“Existem em Portugal três feriados mais do que a média da União Europeia, sem contar com os casos dessa curiosíssima prática que se chama «tolerância de ponto»”, escreve Vasco Pulido Valente, em mais um texto sobre o excesso de feriados no calendário português.
Mas antes do assunto em si, duas observações. Escreve a certa altura: “Mas neste ano da Era Comum (e não do Senhor) de 2010”. Não percebo por que é que ele, como outros, fala da Era Comum. Sei que quem usa a expressão pode ser ou não ser crente. Ainda há pouco vi um conhecidíssimo professor da católica, padre, usar a mesma expressão. Supõe-se que é para não ferir a sensibilidade de quem não é crente. Mas quando se fala de “Era Comum”, pergunto: Comum a quê? A quem? O que é que aconteceu para ser Comum? Quando é que começa a contagem? Se uma pessoa viesse de outro mundo e lhe disséssemos que estamos no ano 2010 da Era Comum, o que é que ela ficava a saber? Nada. Teríamos de explicar que há 2010 anos, mais coisa menos coisa, nasceu Jesus Cristo. Ainda não percebi para que é que serve esta espécie de eufemismo. Que se supõe religiosamente correcto.
A outra observação. Diz o cronista: “Chegamos mesmo ao cúmulo de parar tudo, a 15 de Agosto, por causa, salvo erro, da Ascensão da Virgem, quando nem 1 por cento dos portugueses poderia dizer de que Ascensão se trata”. Ora, Vasco Pulido Valente não está incluído nesses 1 por cento. É que a 15 de Agosto, celebra-se a Assunção da Virgem Maria. Ascensão, só a de Cristo (este ano celebrada a 16 de Maio, uma semana antes do Pentecostes; já foi celebrada na quinta-feira antes do domingo actual e nessa altura era feriado, como ainda é em alguns países). Terá sido brincadeira de VPV?
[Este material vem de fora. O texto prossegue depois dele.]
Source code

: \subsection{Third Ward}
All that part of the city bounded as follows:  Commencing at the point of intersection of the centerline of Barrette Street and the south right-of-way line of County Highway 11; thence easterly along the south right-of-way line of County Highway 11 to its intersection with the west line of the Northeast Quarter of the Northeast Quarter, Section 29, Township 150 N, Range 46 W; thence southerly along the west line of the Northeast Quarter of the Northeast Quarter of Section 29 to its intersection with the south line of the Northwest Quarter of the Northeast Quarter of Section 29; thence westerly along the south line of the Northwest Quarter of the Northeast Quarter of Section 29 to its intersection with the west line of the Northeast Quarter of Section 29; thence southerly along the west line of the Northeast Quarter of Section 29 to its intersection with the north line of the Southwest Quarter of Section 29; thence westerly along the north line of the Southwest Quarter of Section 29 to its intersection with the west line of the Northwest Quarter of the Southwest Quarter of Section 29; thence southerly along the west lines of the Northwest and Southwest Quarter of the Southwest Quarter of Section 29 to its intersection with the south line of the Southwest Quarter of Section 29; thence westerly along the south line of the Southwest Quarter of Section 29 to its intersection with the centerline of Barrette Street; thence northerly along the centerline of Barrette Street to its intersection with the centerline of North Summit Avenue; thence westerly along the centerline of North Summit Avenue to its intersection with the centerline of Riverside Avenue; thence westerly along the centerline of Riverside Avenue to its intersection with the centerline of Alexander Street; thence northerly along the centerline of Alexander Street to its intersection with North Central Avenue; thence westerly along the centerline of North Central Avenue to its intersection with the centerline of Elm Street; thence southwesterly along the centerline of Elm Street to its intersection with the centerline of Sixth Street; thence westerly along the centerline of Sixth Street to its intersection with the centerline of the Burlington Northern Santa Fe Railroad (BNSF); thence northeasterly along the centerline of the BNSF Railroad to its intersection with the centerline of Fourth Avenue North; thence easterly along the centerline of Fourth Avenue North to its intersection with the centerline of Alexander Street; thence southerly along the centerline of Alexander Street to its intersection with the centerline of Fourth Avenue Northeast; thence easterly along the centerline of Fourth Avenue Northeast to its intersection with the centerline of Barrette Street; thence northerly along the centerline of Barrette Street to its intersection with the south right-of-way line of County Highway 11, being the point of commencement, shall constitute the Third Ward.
Sobre a discussão em si, concordo com o facto de haver demasiados feriados, sabendo que há séculos eram muitos mais. Nalgumas comunidades não se podia trabalhar em quase metade dos dias do calendário. E concordo que há pontes horríveis para quem tem de trabalhar com outras pessoas. Poderiam abolir-se todos os feriados religiosos e todos os civis e dizer: cada um tem um “pack” de, vá lá, 10 feriados que usa como quiser. Veria com alguma dificuldade a “abolição” do Natal. Mas essa seria, com certeza, uma ocasião para a maioria dos cidadãos gastar um dos dias do “pack”.
Claro que isto só significa que caminharíamos para uma sociedade sem referências colectivas. Por outro lado, os crentes de outras religiões teriam direito aos seus próprios feriados. E os monárquicos trabalhariam no 5 de Outubro (se bem que nesse feriado há um grande feito monárquico qualquer). E os adeptos do Estado Novo poderiam ir trabalhar alegremente no dia 25 como no dia 24 de Abril.